9. The method of claim 6, further comprising: storing the binaural down-mixed version of the audio signal in a remotely located server.

10. The method of claim 9, further comprising: receiving a selection for the audio signal; determining that the binaural down-mixed version of the audio signal is stored in the remotely located server; and transmitting the binaural down-mixed version of the audio signal.

11. A non-transitory computer readable storage medium encoded with instructions executable by a processor, the non-transitory computer-readable storage medium comprising: instructions to receive a first time request for an audio signal on a device without media processing capabilities; instructions to identify a connected device with media processing capabilities; instructions to instruct the connected device with media processing capabilities to generate a binaural down-mixed version of the audio signal; and instructions to receive the binaural down-mixed version from the connected device with media processing capabilities.

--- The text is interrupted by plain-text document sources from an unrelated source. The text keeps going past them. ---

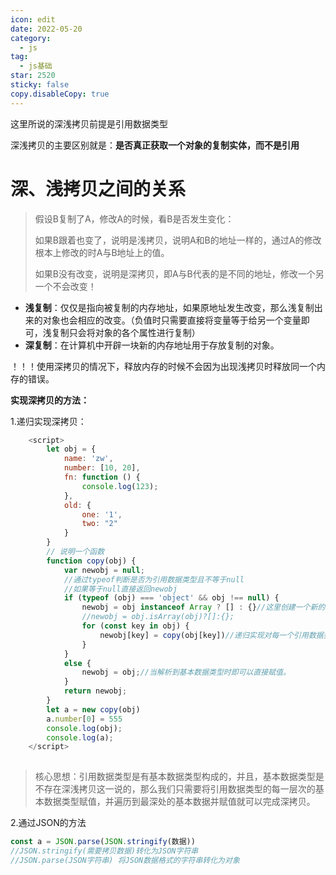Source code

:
 ```yaml
---
icon: edit
date: 2022-05-20
category:
  - js
tag:
  - js基础
star: 2520
sticky: false
copy.disableCopy: true
---
```


这里所说的深浅拷贝前提是引用数据类型

深浅拷贝的主要区别就是：**是否真正获取一个对象的复制实体，而不是引用**

<!-- more -->

#  深、浅拷贝之间的关系

> 假设B复制了A，修改A的时候，看B是否发生变化：
>
> 如果B跟着也变了，说明是浅拷贝，说明A和B的地址一样的，通过A的修改根本上修改的时A与B地址上的值。
>
> 如果B没有改变，说明是深拷贝，即A与B代表的是不同的地址，修改一个另一个不会改变！

- **浅复制**：仅仅是指向被复制的内存地址，如果原地址发生改变，那么浅复制出来的对象也会相应的改变。（负值时只需要直接将变量等于给另一个变量即可，浅复制只会将对象的各个属性进行复制）
- **深复制**：在计算机中开辟一块新的内存地址用于存放复制的对象。

！！！使用深拷贝的情况下，释放内存的时候不会因为出现浅拷贝时释放同一个内存的错误。 

**实现深拷贝的方法：**

1.递归实现深拷贝：

```javascript
    <script>
        let obj = {
            name: 'zw',
            number: [10, 20],
            fn: function () {
                console.log(123);
            },
            old: {
                one: '1',
                two: "2"
            }
        }
        // 说明一个函数
        function copy(obj) {
            var newobj = null;
            //通过typeof判断是否为引用数据类型且不等于null
            //如果等于null直接返回newobj
            if (typeof (obj) === 'object' && obj !== null) {
                newobj = obj instanceof Array ? [] : {}//这里创建一个新的引用数据类型用以合并和存放解析后的数据
                //newobj = obj.isArray(obj)?[]:{};
                for (const key in obj) {
                    newobj[key] = copy(obj[key])//递归实现对每一个引用数据类型解析并赋值给一个新创建的引用数据类型
                }
            }
            else {
                newobj = obj;//当解析到基本数据类型时即可以直接赋值。
            }
            return newobj;
        }
        let a = new copy(obj)
        a.number[0] = 555
        console.log(obj);
        console.log(a);
    </script>
```

![点击并拖拽以移动](data:image/gif;base64,R0lGODlhAQABAPABAP///wAAACH5BAEKAAAALAAAAAABAAEAAAICRAEAOw==)

> 核心思想：引用数据类型是有基本数据类型构成的，并且，基本数据类型是不存在深浅拷贝这一说的，那么我们只需要将引用数据类型的每一层次的基本数据类型赋值，并遍历到最深处的基本数据并赋值就可以完成深拷贝。

 2.通过JSON的方法

```javascript
const a = JSON.parse(JSON.stringify(数据))
//JSON.stringify(需要拷贝数据)转化为JSON字符串
//JSON.parse(JSON字符串) 将JSON数据格式的字符串转化为对象
```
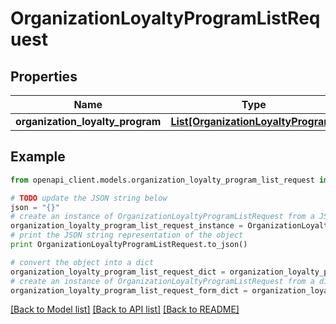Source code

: # OrganizationLoyaltyProgramListRequest


## Properties
Name | Type | Description | Notes
------------ | ------------- | ------------- | -------------
**organization_loyalty_program** | [**List[OrganizationLoyaltyProgram]**](OrganizationLoyaltyProgram.md) |  | 

## Example

```python
from openapi_client.models.organization_loyalty_program_list_request import OrganizationLoyaltyProgramListRequest

# TODO update the JSON string below
json = "{}"
# create an instance of OrganizationLoyaltyProgramListRequest from a JSON string
organization_loyalty_program_list_request_instance = OrganizationLoyaltyProgramListRequest.from_json(json)
# print the JSON string representation of the object
print OrganizationLoyaltyProgramListRequest.to_json()

# convert the object into a dict
organization_loyalty_program_list_request_dict = organization_loyalty_program_list_request_instance.to_dict()
# create an instance of OrganizationLoyaltyProgramListRequest from a dict
organization_loyalty_program_list_request_form_dict = organization_loyalty_program_list_request.from_dict(organization_loyalty_program_list_request_dict)
```
[[Back to Model list]](../README.md#documentation-for-models) [[Back to API list]](../README.md#documentation-for-api-endpoints) [[Back to README]](../README.md)


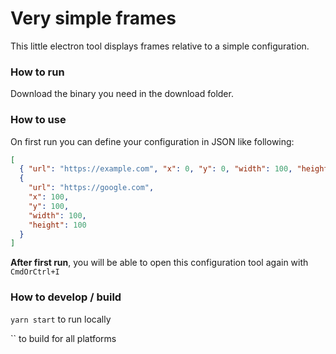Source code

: # Very simple frames

This little electron tool displays frames relative to a simple configuration.

### How to run

Download the binary you need in the download folder.

### How to use

On first run you can define your configuration in JSON like following:

```json
[
  { "url": "https://example.com", "x": 0, "y": 0, "width": 100, "height": 100 },
  {
    "url": "https://google.com",
    "x": 100,
    "y": 100,
    "width": 100,
    "height": 100
  }
]
```

**After first run**, you will be able to open this configuration tool again with `CmdOrCtrl+I`

### How to develop / build

`yarn start` to run locally

`` to build for all platforms
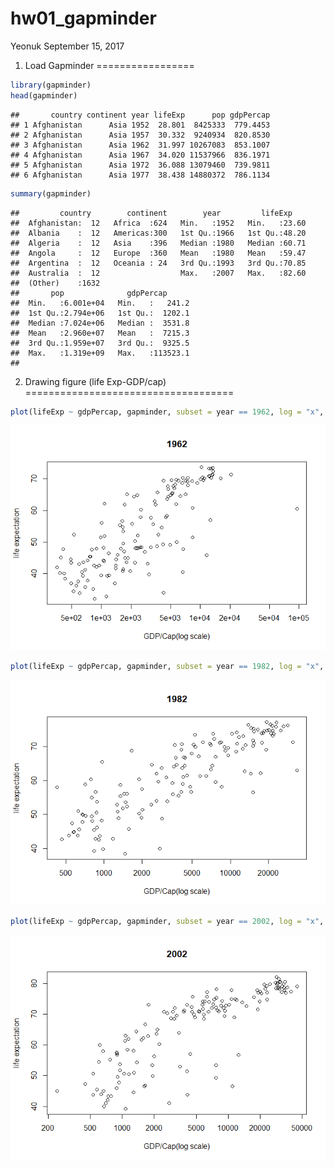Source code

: hw01\_gapminder
================
Yeonuk
September 15, 2017

1. Load Gapminder
=================

``` r
library(gapminder)
head(gapminder)
```

    ##       country continent year lifeExp      pop gdpPercap
    ## 1 Afghanistan      Asia 1952  28.801  8425333  779.4453
    ## 2 Afghanistan      Asia 1957  30.332  9240934  820.8530
    ## 3 Afghanistan      Asia 1962  31.997 10267083  853.1007
    ## 4 Afghanistan      Asia 1967  34.020 11537966  836.1971
    ## 5 Afghanistan      Asia 1972  36.088 13079460  739.9811
    ## 6 Afghanistan      Asia 1977  38.438 14880372  786.1134

``` r
summary(gapminder)
```

    ##         country        continent        year         lifeExp     
    ##  Afghanistan:  12   Africa  :624   Min.   :1952   Min.   :23.60  
    ##  Albania    :  12   Americas:300   1st Qu.:1966   1st Qu.:48.20  
    ##  Algeria    :  12   Asia    :396   Median :1980   Median :60.71  
    ##  Angola     :  12   Europe  :360   Mean   :1980   Mean   :59.47  
    ##  Argentina  :  12   Oceania : 24   3rd Qu.:1993   3rd Qu.:70.85  
    ##  Australia  :  12                  Max.   :2007   Max.   :82.60  
    ##  (Other)    :1632                                                
    ##       pop              gdpPercap       
    ##  Min.   :6.001e+04   Min.   :   241.2  
    ##  1st Qu.:2.794e+06   1st Qu.:  1202.1  
    ##  Median :7.024e+06   Median :  3531.8  
    ##  Mean   :2.960e+07   Mean   :  7215.3  
    ##  3rd Qu.:1.959e+07   3rd Qu.:  9325.5  
    ##  Max.   :1.319e+09   Max.   :113523.1  
    ## 

2. Drawing figure (life Exp-GDP/cap)
====================================

``` r
plot(lifeExp ~ gdpPercap, gapminder, subset = year == 1962, log = "x", xlab="GDP/Cap(log scale)", ylab= "life expectation", main="1962")
```

![](hw01_gapminder_files/figure-markdown_github-ascii_identifiers/unnamed-chunk-2-1.png)

``` r
plot(lifeExp ~ gdpPercap, gapminder, subset = year == 1982, log = "x", xlab="GDP/Cap(log scale)", ylab= "life expectation", main="1982")
```

![](hw01_gapminder_files/figure-markdown_github-ascii_identifiers/unnamed-chunk-2-2.png)

``` r
plot(lifeExp ~ gdpPercap, gapminder, subset = year == 2002, log = "x", xlab="GDP/Cap(log scale)", ylab= "life expectation", main="2002")
```

![](hw01_gapminder_files/figure-markdown_github-ascii_identifiers/unnamed-chunk-2-3.png)
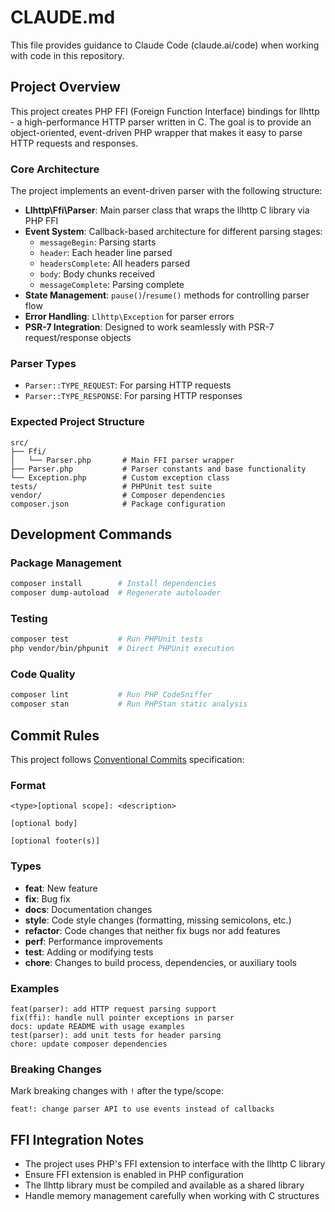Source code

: # CLAUDE.md

This file provides guidance to Claude Code (claude.ai/code) when working with code in this repository.

## Project Overview

This project creates PHP FFI (Foreign Function Interface) bindings for llhttp - a high-performance HTTP parser written in C. The goal is to provide an object-oriented, event-driven PHP wrapper that makes it easy to parse HTTP requests and responses.

### Core Architecture

The project implements an event-driven parser with the following structure:

- **Llhttp\Ffi\Parser**: Main parser class that wraps the llhttp C library via PHP FFI
- **Event System**: Callback-based architecture for different parsing stages:
  - `messageBegin`: Parsing starts
  - `header`: Each header line parsed
  - `headersComplete`: All headers parsed
  - `body`: Body chunks received
  - `messageComplete`: Parsing complete
- **State Management**: `pause()`/`resume()` methods for controlling parser flow
- **Error Handling**: `Llhttp\Exception` for parser errors
- **PSR-7 Integration**: Designed to work seamlessly with PSR-7 request/response objects

### Parser Types

- `Parser::TYPE_REQUEST`: For parsing HTTP requests
- `Parser::TYPE_RESPONSE`: For parsing HTTP responses

### Expected Project Structure

```
src/
├── Ffi/
│   └── Parser.php       # Main FFI parser wrapper
├── Parser.php           # Parser constants and base functionality
└── Exception.php        # Custom exception class
tests/                   # PHPUnit test suite
vendor/                  # Composer dependencies
composer.json            # Package configuration
```

## Development Commands

### Package Management
```bash
composer install        # Install dependencies
composer dump-autoload  # Regenerate autoloader
```

### Testing
```bash
composer test           # Run PHPUnit tests
php vendor/bin/phpunit  # Direct PHPUnit execution
```

### Code Quality
```bash
composer lint           # Run PHP CodeSniffer
composer stan           # Run PHPStan static analysis
```

## Commit Rules

This project follows [Conventional Commits](https://www.conventionalcommits.org/) specification:

### Format
```
<type>[optional scope]: <description>

[optional body]

[optional footer(s)]
```

### Types
- **feat**: New feature
- **fix**: Bug fix
- **docs**: Documentation changes
- **style**: Code style changes (formatting, missing semicolons, etc.)
- **refactor**: Code changes that neither fix bugs nor add features
- **perf**: Performance improvements
- **test**: Adding or modifying tests
- **chore**: Changes to build process, dependencies, or auxiliary tools

### Examples
```
feat(parser): add HTTP request parsing support
fix(ffi): handle null pointer exceptions in parser
docs: update README with usage examples
test(parser): add unit tests for header parsing
chore: update composer dependencies
```

### Breaking Changes
Mark breaking changes with `!` after the type/scope:
```
feat!: change parser API to use events instead of callbacks
```

## FFI Integration Notes

- The project uses PHP's FFI extension to interface with the llhttp C library
- Ensure FFI extension is enabled in PHP configuration
- The llhttp library must be compiled and available as a shared library
- Handle memory management carefully when working with C structures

12. The non-transitory computer readable storage medium of claim 11 , further comprising: instructions to store the binaural down-mixed version of the audio signal on a remotely located server.

13. The non-transitory computer readable storage medium of claim 12, further comprising: instructions to transmit the binaural down-mixed version of the audio signal on subsequent requests for the audio signal.

14. The non-transitory computer readable storage medium of claim 11 , wherein the connected device comprises a smart speaker.

15. The non-transitory computer readable storage medium of claim 11 , wherein the instructions to receive are performed via a short range wireless connection to the connected device.